Here in central Ohio, tomatoes tend to grow very well in our warm summers, but ours usually do have quite a bit of blight due to all the rain we’ve had the past few summers. (Usually this doesn’t impact our crop too badly, as it doesn’t get bad until later in the season when we’ve just about had enough of tomatoes anyway. However, some years are worse than others.)
The best way to grow healthy, disease-free tomatoes is to plan ahead and follow a few simple planting tips. However, even if your tomato plants are already in the ground, you can still take steps to improve their health and ensure a more productive tomato crop this year.

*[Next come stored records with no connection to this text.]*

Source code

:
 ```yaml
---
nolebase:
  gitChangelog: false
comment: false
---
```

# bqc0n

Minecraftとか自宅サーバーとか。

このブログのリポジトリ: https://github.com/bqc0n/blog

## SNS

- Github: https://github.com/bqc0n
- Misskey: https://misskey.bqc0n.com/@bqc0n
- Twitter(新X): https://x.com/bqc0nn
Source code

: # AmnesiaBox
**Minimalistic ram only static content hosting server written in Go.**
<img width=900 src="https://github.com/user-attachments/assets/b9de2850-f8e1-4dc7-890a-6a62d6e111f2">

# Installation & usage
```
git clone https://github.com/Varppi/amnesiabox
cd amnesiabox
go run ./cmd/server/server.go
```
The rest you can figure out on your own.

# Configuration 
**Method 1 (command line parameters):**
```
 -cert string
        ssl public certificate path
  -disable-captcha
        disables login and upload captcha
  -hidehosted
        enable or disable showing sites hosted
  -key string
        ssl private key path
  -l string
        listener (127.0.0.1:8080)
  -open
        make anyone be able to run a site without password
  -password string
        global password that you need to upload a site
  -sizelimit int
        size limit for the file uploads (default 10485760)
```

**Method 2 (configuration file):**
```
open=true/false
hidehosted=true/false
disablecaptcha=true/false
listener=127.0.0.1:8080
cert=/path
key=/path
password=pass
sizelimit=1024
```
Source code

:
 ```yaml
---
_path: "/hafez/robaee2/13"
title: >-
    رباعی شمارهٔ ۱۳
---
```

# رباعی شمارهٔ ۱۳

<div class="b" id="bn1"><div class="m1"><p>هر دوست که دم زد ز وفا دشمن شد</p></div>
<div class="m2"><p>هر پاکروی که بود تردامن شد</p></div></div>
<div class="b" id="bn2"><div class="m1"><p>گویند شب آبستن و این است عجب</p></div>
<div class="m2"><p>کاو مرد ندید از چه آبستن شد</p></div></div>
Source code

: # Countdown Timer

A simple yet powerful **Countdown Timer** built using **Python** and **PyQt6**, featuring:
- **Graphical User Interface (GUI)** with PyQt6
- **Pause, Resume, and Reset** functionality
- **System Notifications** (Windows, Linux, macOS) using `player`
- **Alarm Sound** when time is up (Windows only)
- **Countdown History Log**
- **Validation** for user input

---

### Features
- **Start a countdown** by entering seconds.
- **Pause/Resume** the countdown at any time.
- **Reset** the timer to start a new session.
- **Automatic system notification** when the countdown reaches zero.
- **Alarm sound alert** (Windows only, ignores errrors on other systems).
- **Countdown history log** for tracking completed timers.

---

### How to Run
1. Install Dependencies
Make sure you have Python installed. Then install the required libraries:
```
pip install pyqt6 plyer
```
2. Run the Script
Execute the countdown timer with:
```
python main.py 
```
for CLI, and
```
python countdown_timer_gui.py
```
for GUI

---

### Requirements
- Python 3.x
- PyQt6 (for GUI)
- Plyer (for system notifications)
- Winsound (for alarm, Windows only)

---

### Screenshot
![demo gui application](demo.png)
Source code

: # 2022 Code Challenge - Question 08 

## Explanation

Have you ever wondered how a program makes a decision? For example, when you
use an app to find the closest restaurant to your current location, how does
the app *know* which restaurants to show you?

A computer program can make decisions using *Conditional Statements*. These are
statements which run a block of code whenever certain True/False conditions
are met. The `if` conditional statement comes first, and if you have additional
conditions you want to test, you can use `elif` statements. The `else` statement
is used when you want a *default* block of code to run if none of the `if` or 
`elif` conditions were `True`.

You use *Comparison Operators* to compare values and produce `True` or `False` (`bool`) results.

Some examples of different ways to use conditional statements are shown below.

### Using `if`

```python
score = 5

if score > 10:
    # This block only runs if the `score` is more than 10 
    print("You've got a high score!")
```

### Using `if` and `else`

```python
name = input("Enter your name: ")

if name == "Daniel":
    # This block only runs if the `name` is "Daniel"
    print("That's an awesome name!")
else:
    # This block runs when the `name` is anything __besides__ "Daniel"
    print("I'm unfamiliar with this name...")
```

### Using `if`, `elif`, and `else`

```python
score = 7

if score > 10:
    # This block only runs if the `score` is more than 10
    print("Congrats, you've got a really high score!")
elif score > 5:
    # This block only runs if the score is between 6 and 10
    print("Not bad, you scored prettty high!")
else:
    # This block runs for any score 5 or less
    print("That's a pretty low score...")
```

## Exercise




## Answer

Step 1: Choose the right location
The first thing that you need to know about growing healthy tomatoes is where you’ll be planting them and what the soil is like. If your tomato plants are already in the ground, you’re probably not going to want to move them. But ideally you should plant tomatoes where they will get full sun for at least six to eight or more hours each day.
If you’re dealing with an area that gets a lot of shade and you need to plant tomatoes in a somewhat shaded spot, pick the area on your property that gets the most sun in the afternoon and later in the day, because usually that’s more of an intense sunlight than the sunlight we get first thing in the morning.
As far as soil goes, there are a lot of nutrients in the soil that will help your tomatoes too, not only to be robust and productive, but also to cut back on the diseases they’re susceptible to.
Your best bet is to get a soil test done so that you know the Ph level and all of the exact macronutrient levels of your soil. That way you’ll know if you need to amend for them or not. Soil tests are pretty inexpensive. A lot of local county extension offices will even perform them for free.
Step 2: Mix in some compost
No matter what your soil is like, you can’t really go wrong adding some compost to your soil. So if you’ve got some good organic compost, work some of that into the soil at the bottom of the hole at planting time.
Again, if you’ve already planted, then you can do what we call a top dressing, which simply means adding compost on top of the soil around the drip line of the plant, which is the outer edge of the leaves of the plant where the water drips off and hits the soil. Work in your top dressing wherever water is hitting the soil around the plant because it’s going to help carry all the nutrients to the root.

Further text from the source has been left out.